There are lots of sub-plots to the story. Before the war Priscilla had a botched abortion in Paris; at about the same time she had her portrait painted by (and possibly slept with) the Hungarian painter Marcel Vertès, once famous for the Oscar he won in 1952 for designing the costumes in a film about Toulouse Lautrec. Vertès was the lover of Priscilla's best girlhood friend Gillian, and another layer is added to Shakespeare's narrative by the fact that while Priscilla is leading her complicated (to use a morally neutral word) life in occupied Paris, Gillian is in London working for the Free French — and seemingly sleeping her way through many of them as well. One of these lovers was the celebrated writer Joseph Kessel, author of the novel Belle de Jour (later a famous film starring Catherine Deneuve) about a woman whose husband cannot give her physical satisfaction. This leads her to throw herself into a life of promiscuous sexual pleasure. This was partly Gillian's story with her vicomte who turned out to be impotent, and although she seemingly remained fond of him as a kind of father figure, sexual satisfaction had to be found elsewhere. There is a lot of sex in this book. After the war Gillian had an affair with Clouzot, and Priscilla with the British cinema heartthrob of the day Robert Donat, whom she had met through Gillian's filmmaker husband.

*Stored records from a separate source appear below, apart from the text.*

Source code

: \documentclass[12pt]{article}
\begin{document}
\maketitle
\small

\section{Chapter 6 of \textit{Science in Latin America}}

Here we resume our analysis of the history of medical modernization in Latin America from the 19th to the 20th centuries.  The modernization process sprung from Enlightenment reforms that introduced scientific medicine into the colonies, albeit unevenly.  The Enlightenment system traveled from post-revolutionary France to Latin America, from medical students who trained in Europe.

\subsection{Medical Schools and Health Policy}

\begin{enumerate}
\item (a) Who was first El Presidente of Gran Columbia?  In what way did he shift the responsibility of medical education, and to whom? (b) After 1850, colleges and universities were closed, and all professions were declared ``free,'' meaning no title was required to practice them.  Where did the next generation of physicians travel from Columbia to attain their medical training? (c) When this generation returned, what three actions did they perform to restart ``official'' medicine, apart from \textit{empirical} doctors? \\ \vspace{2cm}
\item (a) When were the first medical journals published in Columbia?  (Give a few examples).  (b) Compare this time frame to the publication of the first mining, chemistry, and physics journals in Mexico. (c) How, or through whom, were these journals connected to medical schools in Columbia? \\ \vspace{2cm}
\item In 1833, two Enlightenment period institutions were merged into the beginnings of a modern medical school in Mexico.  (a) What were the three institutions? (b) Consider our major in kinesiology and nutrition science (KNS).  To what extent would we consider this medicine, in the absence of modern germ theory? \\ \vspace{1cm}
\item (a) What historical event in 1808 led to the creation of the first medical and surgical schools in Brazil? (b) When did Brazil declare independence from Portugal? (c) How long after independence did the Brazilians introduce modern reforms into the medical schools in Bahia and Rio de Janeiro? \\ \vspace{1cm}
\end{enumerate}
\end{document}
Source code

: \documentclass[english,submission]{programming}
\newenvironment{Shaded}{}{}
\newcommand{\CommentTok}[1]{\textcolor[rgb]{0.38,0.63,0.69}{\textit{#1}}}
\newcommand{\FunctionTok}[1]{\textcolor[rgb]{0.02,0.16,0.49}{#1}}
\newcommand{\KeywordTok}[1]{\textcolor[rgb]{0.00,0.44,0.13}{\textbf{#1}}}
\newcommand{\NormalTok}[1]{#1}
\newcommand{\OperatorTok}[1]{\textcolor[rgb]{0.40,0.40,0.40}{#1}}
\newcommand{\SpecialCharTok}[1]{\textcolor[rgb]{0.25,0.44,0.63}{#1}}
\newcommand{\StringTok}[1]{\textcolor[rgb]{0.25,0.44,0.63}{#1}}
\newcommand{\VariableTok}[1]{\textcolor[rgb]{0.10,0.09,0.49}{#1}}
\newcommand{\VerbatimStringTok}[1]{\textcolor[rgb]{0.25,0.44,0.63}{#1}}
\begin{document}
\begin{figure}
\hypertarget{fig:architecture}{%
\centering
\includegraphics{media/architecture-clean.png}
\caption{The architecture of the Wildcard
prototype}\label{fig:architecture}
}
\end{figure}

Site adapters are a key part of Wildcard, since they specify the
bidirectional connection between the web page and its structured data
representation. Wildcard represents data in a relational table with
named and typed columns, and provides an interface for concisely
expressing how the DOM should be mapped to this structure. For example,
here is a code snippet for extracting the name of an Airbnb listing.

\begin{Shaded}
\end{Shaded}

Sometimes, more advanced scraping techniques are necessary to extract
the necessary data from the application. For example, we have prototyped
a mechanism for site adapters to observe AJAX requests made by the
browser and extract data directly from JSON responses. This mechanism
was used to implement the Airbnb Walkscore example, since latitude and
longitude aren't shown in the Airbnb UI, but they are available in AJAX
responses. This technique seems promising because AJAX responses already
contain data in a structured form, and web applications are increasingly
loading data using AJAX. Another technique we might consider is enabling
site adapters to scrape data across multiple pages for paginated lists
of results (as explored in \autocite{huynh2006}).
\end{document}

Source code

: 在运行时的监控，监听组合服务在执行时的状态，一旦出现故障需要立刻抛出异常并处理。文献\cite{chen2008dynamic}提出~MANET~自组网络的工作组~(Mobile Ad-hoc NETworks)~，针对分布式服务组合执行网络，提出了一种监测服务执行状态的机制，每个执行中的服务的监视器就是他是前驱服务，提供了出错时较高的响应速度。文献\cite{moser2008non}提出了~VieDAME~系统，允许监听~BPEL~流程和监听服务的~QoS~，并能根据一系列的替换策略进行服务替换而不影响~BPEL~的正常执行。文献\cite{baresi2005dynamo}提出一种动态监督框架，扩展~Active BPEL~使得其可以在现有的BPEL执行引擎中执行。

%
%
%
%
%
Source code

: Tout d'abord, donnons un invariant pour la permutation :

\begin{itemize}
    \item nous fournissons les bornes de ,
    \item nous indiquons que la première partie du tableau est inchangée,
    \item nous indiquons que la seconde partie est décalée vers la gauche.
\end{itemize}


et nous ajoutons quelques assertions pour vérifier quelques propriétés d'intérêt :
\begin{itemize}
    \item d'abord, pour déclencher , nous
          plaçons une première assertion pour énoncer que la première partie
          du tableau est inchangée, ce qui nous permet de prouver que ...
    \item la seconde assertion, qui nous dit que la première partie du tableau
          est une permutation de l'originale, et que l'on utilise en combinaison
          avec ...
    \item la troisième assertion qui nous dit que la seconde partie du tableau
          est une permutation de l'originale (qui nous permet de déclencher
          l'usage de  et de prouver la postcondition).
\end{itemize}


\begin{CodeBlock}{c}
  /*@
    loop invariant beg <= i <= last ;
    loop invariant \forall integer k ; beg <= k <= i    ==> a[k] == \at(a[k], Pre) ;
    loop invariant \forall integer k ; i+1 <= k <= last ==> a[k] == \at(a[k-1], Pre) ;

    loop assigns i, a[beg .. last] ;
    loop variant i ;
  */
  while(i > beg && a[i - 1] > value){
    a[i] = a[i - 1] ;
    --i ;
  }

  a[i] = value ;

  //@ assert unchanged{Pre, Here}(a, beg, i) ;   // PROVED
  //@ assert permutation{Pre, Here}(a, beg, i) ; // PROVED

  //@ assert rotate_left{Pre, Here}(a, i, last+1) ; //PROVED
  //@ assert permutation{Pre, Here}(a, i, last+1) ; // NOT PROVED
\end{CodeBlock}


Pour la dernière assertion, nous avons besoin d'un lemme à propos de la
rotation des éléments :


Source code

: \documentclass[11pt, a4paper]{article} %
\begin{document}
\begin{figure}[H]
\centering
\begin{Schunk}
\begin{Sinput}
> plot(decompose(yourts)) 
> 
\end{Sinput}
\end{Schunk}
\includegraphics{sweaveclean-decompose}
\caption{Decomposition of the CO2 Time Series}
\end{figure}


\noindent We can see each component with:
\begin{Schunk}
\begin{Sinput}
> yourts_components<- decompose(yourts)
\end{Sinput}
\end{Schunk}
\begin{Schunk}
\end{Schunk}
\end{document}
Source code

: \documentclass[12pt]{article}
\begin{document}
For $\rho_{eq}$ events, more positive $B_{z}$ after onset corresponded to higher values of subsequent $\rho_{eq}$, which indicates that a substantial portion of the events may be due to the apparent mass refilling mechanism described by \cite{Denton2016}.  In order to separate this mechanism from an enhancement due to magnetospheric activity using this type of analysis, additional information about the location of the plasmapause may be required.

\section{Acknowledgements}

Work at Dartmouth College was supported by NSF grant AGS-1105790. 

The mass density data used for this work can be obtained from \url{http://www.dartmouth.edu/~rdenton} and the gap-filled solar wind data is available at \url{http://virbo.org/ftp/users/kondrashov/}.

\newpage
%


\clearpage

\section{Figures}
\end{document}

To characterise Priscilla's turbulent life in occupied France, Shakespeare quotes André Gide's comment that during the Occupation he had felt "like a cork floating on the filthiest water". To the extent that Shakespeare sketches any explanation of Priscilla's personality, it lies perhaps in his careful reconstruction of her dysfunctional childhood. Her indescribably selfish father and mother make the parents in Henry James's What Maisie Knew seem like model parents. Her father, S.P.B. Mais, was first a schoolteacher, who became a prolific writer and then a BBC broadcaster as famous in his day as J.B. Priestly.
His frivolous and empty-headed wife soon left him for a series of drunken cads but he would not grant her a divorce because the scandal would have tarnished his career. He set up with a younger woman barely older than his daughter Priscilla who found herself buffeted between these various households and who may have suffered an attempted rape by one of her mother's lovers. Her marriage to the vicomte, kindly but ineffectual, seems partly to have been a search for an anchor in her life.
Piecing together this strange story has involved Shakespeare in considerable detective work. Ever since the classic The Quest for Corvo by A.J.A. Symons where the biographer becomes himself a protagonist in the search to uncover hidden lives — this device was used more recently in The Hare with Amber Eyes by Edmund de Waal — one of the pleasures of reading this kind of book is following the author on a journey which can involve false trails but also sudden breakthroughs. Shakespeare starts with a trunk of letters, papers, photographs and scrapbooks that, unknown to anyone, Priscilla had kept hidden under the television set in her bedroom all the years that she lived with her second, English husband.